Se si aboliscono le province in primo luogo quelle picole il sistema spagnolo non è applicabile. La solita incoerenza come per l'accopamento di Comuni: si vuole che si accorpino e poi si riduce il numro dei consiglieri e si adotta un sistema maggoritario. Piccoli comuni che si aggreghino con uno superiore ai 5.000 abitanti non eleggerebbero pi nessuno: un bel disencentivo. Senza l'attuazione dell'art. 49 Cost non c'è legge elettorale che funzioni. Le candidature in Italia a differenza della Francia e della Germania sono decise da un pugno di persone pochi giorni prima della chiusura del termine per il deposito delle liste. Nessun controllo specialmente per le candidature di coalizioni elettorali. Come ha detto il più grande politologo di tutti i tempi M. de la Palisse: "Se uno non è candidato non può essere eletto, quale che sia il sistema elettorale". Le rabbiose reazioni alla decisione della Consulta non sono per il premio di maggioranza ma per il no alle liste bloccate: il potere vero dei leader di partito




Felice C. Besostri

Pierpaolo ha detto...

Riflessioni di mezzanotte, scritte di getto dopo aver letto la mail di Felice.

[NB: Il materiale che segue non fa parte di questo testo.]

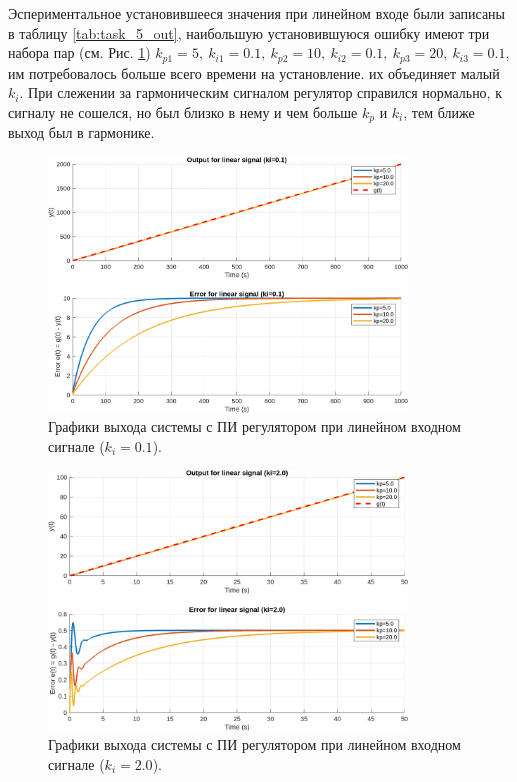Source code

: Эспериментальное установившееся значения при линейном входе были записаны в таблицу \ref{tab:task_5_out}, наибольшую установившуюся ошибку
имеют три набора пар (см. Рис. \ref{fig:task_5_out_linear_ki0.1}) $k_{p1}=5,\ k_{i1}=0.1,\ k_{p2}=10,\ k_{i2}=0.1,\ k_{p3}=20,\ k_{i3}=0.1$,
им потребовалось больше всего времени на установление.
их объединяет малый $k_i$. При слежении за гармоническим сигналом регулятор справился нормально, 
к сигналу не сошелся, но был близко в нему и чем больше $k_p$ и $k_i$, тем ближе выход был в гармонике.

\begin{figure}[H]
    \centering
    \includegraphics[width=0.85\textwidth]{figs/task_5_out_linear_ki0.1.png}
    \caption{Графики выхода системы с ПИ регулятором при линейном входном сигнале (\( k_i = 0.1 \)).}
    \label{fig:task_5_out_linear_ki0.1}
\end{figure}

\begin{figure}[H]
    \centering
    \includegraphics[width=0.85\textwidth]{figs/task_5_out_linear_ki2.0.png}
    \caption{Графики выхода системы с ПИ регулятором при линейном входном сигнале (\( k_i = 2.0 \)).}
    \label{fig:task_5_out_linear_ki2.0}
\end{figure}

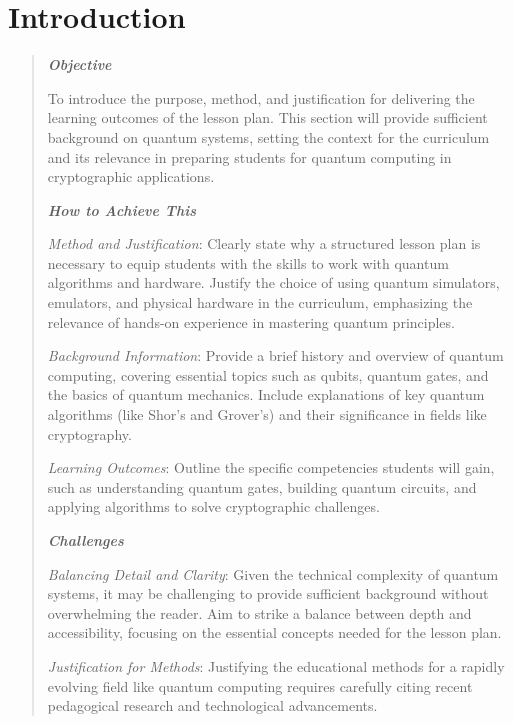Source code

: \section{Introduction}

\begin{quote}\itshape
\textbf{\emph{Objective}}

To introduce the purpose, method, and justification for delivering the learning outcomes of the lesson plan. This section will provide sufficient background on quantum systems, setting the context for the curriculum and its relevance in preparing students for quantum computing in cryptographic applications.

\textbf{\emph{How to Achieve This}}

\emph{Method and Justification}: Clearly state why a structured lesson plan is necessary to equip students with the skills to work with quantum algorithms and hardware. Justify the choice of using quantum simulators, emulators, and physical hardware in the curriculum, emphasizing the relevance of hands-on experience in mastering quantum principles.

\emph{Background Information}: Provide a brief history and overview of quantum computing, covering essential topics such as qubits, quantum gates, and the basics of quantum mechanics. Include explanations of key quantum algorithms (like Shor’s and Grover’s) and their significance in fields like cryptography.

\emph{Learning Outcomes}: Outline the specific competencies students will gain, such as understanding quantum gates, building quantum circuits, and applying algorithms to solve cryptographic challenges.

\textbf{\emph{Challenges}}

\emph{Balancing Detail and Clarity}: Given the technical complexity of quantum systems, it may be challenging to provide sufficient background without overwhelming the reader. Aim to strike a balance between depth and accessibility, focusing on the essential concepts needed for the lesson plan.

\emph{Justification for Methods}: Justifying the educational methods for a rapidly evolving field like quantum computing requires carefully citing recent pedagogical research and technological advancements.
\end{quote}\ignorespacesafterend
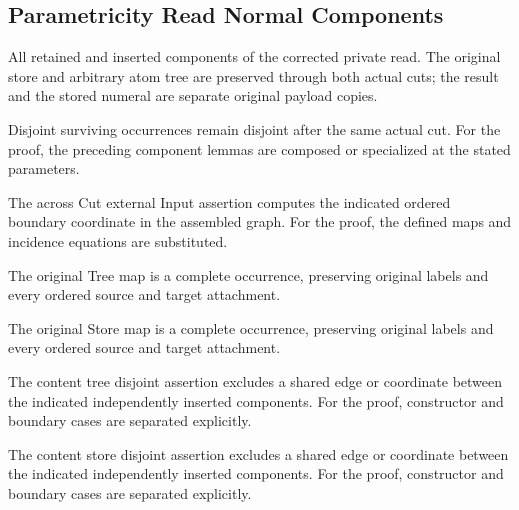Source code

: \subsection{Parametricity Read Normal Components}
All retained and inserted components of the corrected private read. The original store and arbitrary atom tree are preserved through both actual cuts; the result and the stored numeral are separate original payload copies.

Disjoint surviving occurrences remain disjoint after the same actual cut.
For the proof, the preceding component lemmas are composed or specialized at the stated parameters.
\par{}

The across Cut external Input assertion computes the indicated ordered boundary coordinate in the assembled graph.
For the proof, the defined maps and incidence equations are substituted.
\par{}

The original Tree map is a complete occurrence, preserving original labels and every ordered source and target attachment.
\par{}

The original Store map is a complete occurrence, preserving original labels and every ordered source and target attachment.
\par{}

The content tree disjoint assertion excludes a shared edge or coordinate between the indicated independently inserted components.
For the proof, constructor and boundary cases are separated explicitly.
\par{}

The content store disjoint assertion excludes a shared edge or coordinate between the indicated independently inserted components.
For the proof, constructor and boundary cases are separated explicitly.
\par{}

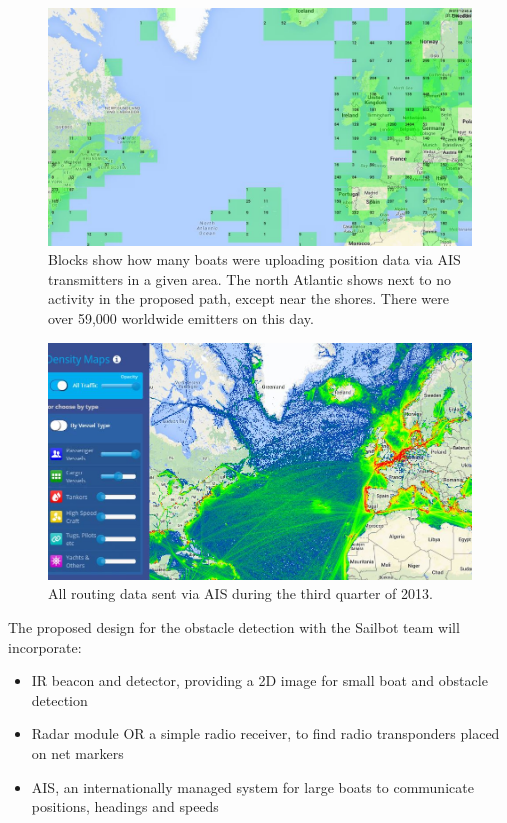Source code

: \begin{figure}
\centering
\includegraphics[width=120mm,natwidth=540,natheight=459]{"./image/AIS_emitters_north_atlantic"}
\caption[All AIS emitters in the North Atlantic on Wednesday, November 26 2014.]{\label{fig:ais-emitters}Blocks show how many boats were uploading position data via AIS transmitters in a given area. The north Atlantic shows next to no activity in the proposed path, except near the shores. There were over 59,000 worldwide emitters on this day.}
\end{figure}

\begin{figure}
\centering
\includegraphics[width=120mm,natwidth=540,natheight=459]{"./image/AIS-tracking-Q3-2013"}
\caption[AIS- captured tracking data for Q3 2013]{\label{fig:ais-emitters-amortized}All routing data sent via AIS during the third quarter of 2013.}
\end{figure}

The proposed design for the obstacle detection with the Sailbot team will incorporate:
\begin{itemize}
\item IR beacon and detector, providing a 2D image for small boat and obstacle detection
\item Radar module OR a simple radio receiver, to find radio transponders placed on net markers
\item AIS, an internationally managed system for large boats to communicate positions, headings and speeds
\end{itemize}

La cosa che trovo sconcertante è che le preferenze sarebbero ancora il sistema migliore per individuare candidati che possano rappresentare istanze, interessi e visioni di parti ben precise di una società che abbiamo imparato a riconoscere come liquida e totalmente disarticolata.
Viceversa il collegio territoriale uninominale (e poco importa che sia un uninominale secco, o un sistema come quello delle Provinciali o del Senato nella Prima Repubblica) assegna ad una sola persona il mandato di rappresentare unitariamente una realtà sociale ed economica eterogenea e frammentata. Un parlamentare eletto dovrebbe essere al tempo stesso il rappresentante dei precari e degli imprenditori, dei ricercatori e degli startuppari come dei commercianti o dei pensionati.
Anche considerando che una forza politica, comunque, rappresenta solo una parte della società (ma se si va verso un sistema cartellizzato, bi o tripolare che sia, questo non sarà più vero) si tratterebbe di un compito immane. Soprattutto per personaggi cooptati in nome della rottamazione, o del rinnovamento generazionale e di genere.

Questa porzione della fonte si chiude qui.